Using Modularity to Reduce Complexity of Industrialized Building Systems for Mass Customization

by Daniela D. Viana, Iris D. Tommelein and Carlos T. Formoso

Energies 2017, 10(10), 1622; https://doi.org/10.3390/en10101622 - 17 Oct 2017

Cited by 36 | Viewed by 8062

Abstract

It is widely known that industrialized building systems can positively impact construction projects in terms of efficiency, duration, safety, and quality. Although the use of industrialized building systems can potentially simplify the production process on-site, the complexity of the overall delivery system tends to be high, especially in engineered-to-order (ETO) environments, due to factors such as uncertainty related to goals and methods, conflicts between different trades on-site, and interdependence between supply chain members. This paper explores the concept of modularity, which has proven to be useful in different industries as a way of dealing with complex systems. The aim of this paper is to illustrate how modularity can reduce the complexity of ETO industrialized building systems, in companies that adopt a mass customization strategy.

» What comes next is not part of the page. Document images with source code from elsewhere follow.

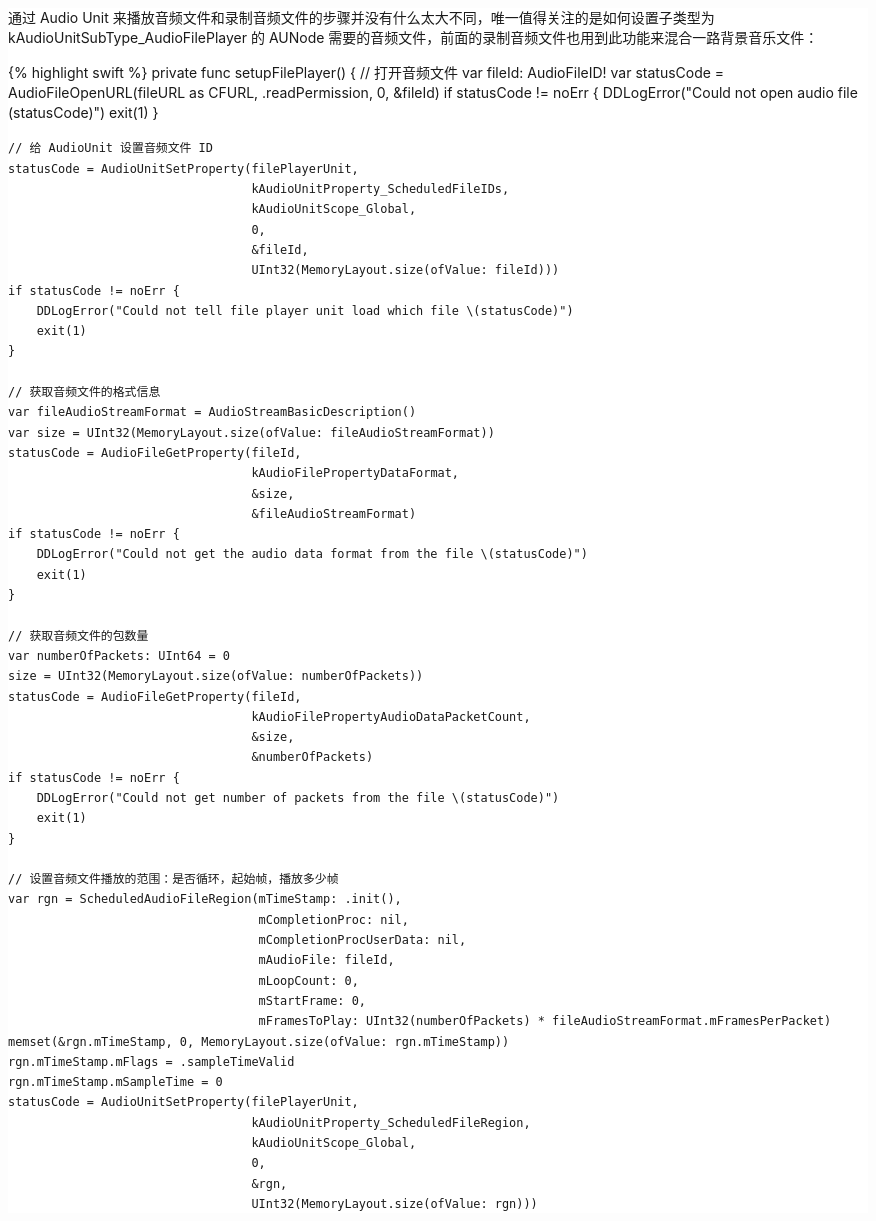 通过 Audio Unit 来播放音频文件和录制音频文件的步骤并没有什么太大不同，唯一值得关注的是如何设置子类型为 kAudioUnitSubType_AudioFilePlayer 的 AUNode 需要的音频文件，前面的录制音频文件也用到此功能来混合一路背景音乐文件：

{% highlight swift %}
private func setupFilePlayer() {
    // 打开音频文件
    var fileId: AudioFileID!
    var statusCode = AudioFileOpenURL(fileURL as CFURL, .readPermission, 0, &fileId)
    if statusCode != noErr {
        DDLogError("Could not open audio file \(statusCode)")
        exit(1)
    }
    
    // 给 AudioUnit 设置音频文件 ID
    statusCode = AudioUnitSetProperty(filePlayerUnit,
                                      kAudioUnitProperty_ScheduledFileIDs,
                                      kAudioUnitScope_Global,
                                      0,
                                      &fileId,
                                      UInt32(MemoryLayout.size(ofValue: fileId)))
    if statusCode != noErr {
        DDLogError("Could not tell file player unit load which file \(statusCode)")
        exit(1)
    }
    
    // 获取音频文件的格式信息
    var fileAudioStreamFormat = AudioStreamBasicDescription()
    var size = UInt32(MemoryLayout.size(ofValue: fileAudioStreamFormat))
    statusCode = AudioFileGetProperty(fileId,
                                      kAudioFilePropertyDataFormat,
                                      &size,
                                      &fileAudioStreamFormat)
    if statusCode != noErr {
        DDLogError("Could not get the audio data format from the file \(statusCode)")
        exit(1)
    }
    
    // 获取音频文件的包数量
    var numberOfPackets: UInt64 = 0
    size = UInt32(MemoryLayout.size(ofValue: numberOfPackets))
    statusCode = AudioFileGetProperty(fileId,
                                      kAudioFilePropertyAudioDataPacketCount,
                                      &size,
                                      &numberOfPackets)
    if statusCode != noErr {
        DDLogError("Could not get number of packets from the file \(statusCode)")
        exit(1)
    }
    
    // 设置音频文件播放的范围：是否循环，起始帧，播放多少帧
    var rgn = ScheduledAudioFileRegion(mTimeStamp: .init(),
                                       mCompletionProc: nil,
                                       mCompletionProcUserData: nil,
                                       mAudioFile: fileId,
                                       mLoopCount: 0,
                                       mStartFrame: 0,
                                       mFramesToPlay: UInt32(numberOfPackets) * fileAudioStreamFormat.mFramesPerPacket)
    memset(&rgn.mTimeStamp, 0, MemoryLayout.size(ofValue: rgn.mTimeStamp))
    rgn.mTimeStamp.mFlags = .sampleTimeValid
    rgn.mTimeStamp.mSampleTime = 0
    statusCode = AudioUnitSetProperty(filePlayerUnit,
                                      kAudioUnitProperty_ScheduledFileRegion,
                                      kAudioUnitScope_Global,
                                      0,
                                      &rgn,
                                      UInt32(MemoryLayout.size(ofValue: rgn)))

This investigation is based on two descriptive case studies on the development of modular structural steel systems for buildings that have adopted innovative beam-to-column connections. The main contribution of this research is demonstrating the need to adopt an integrated product and process-oriented conceptualization of modularity in industrialized building systems. Moreover, the comparison between the two case studies pointed out that the management of tolerances plays a key role in achieving high productivity and short lead times in structural steel building systems. This investigation also illustrates how the adoption of a limited set of modular components can be used to decouple design decisions, and standardize different types of processes. Full article

(This article belongs to the Special Issue Selected Papers from ZEMCH 2016: Building Energy Performance Evaluation/Simulation)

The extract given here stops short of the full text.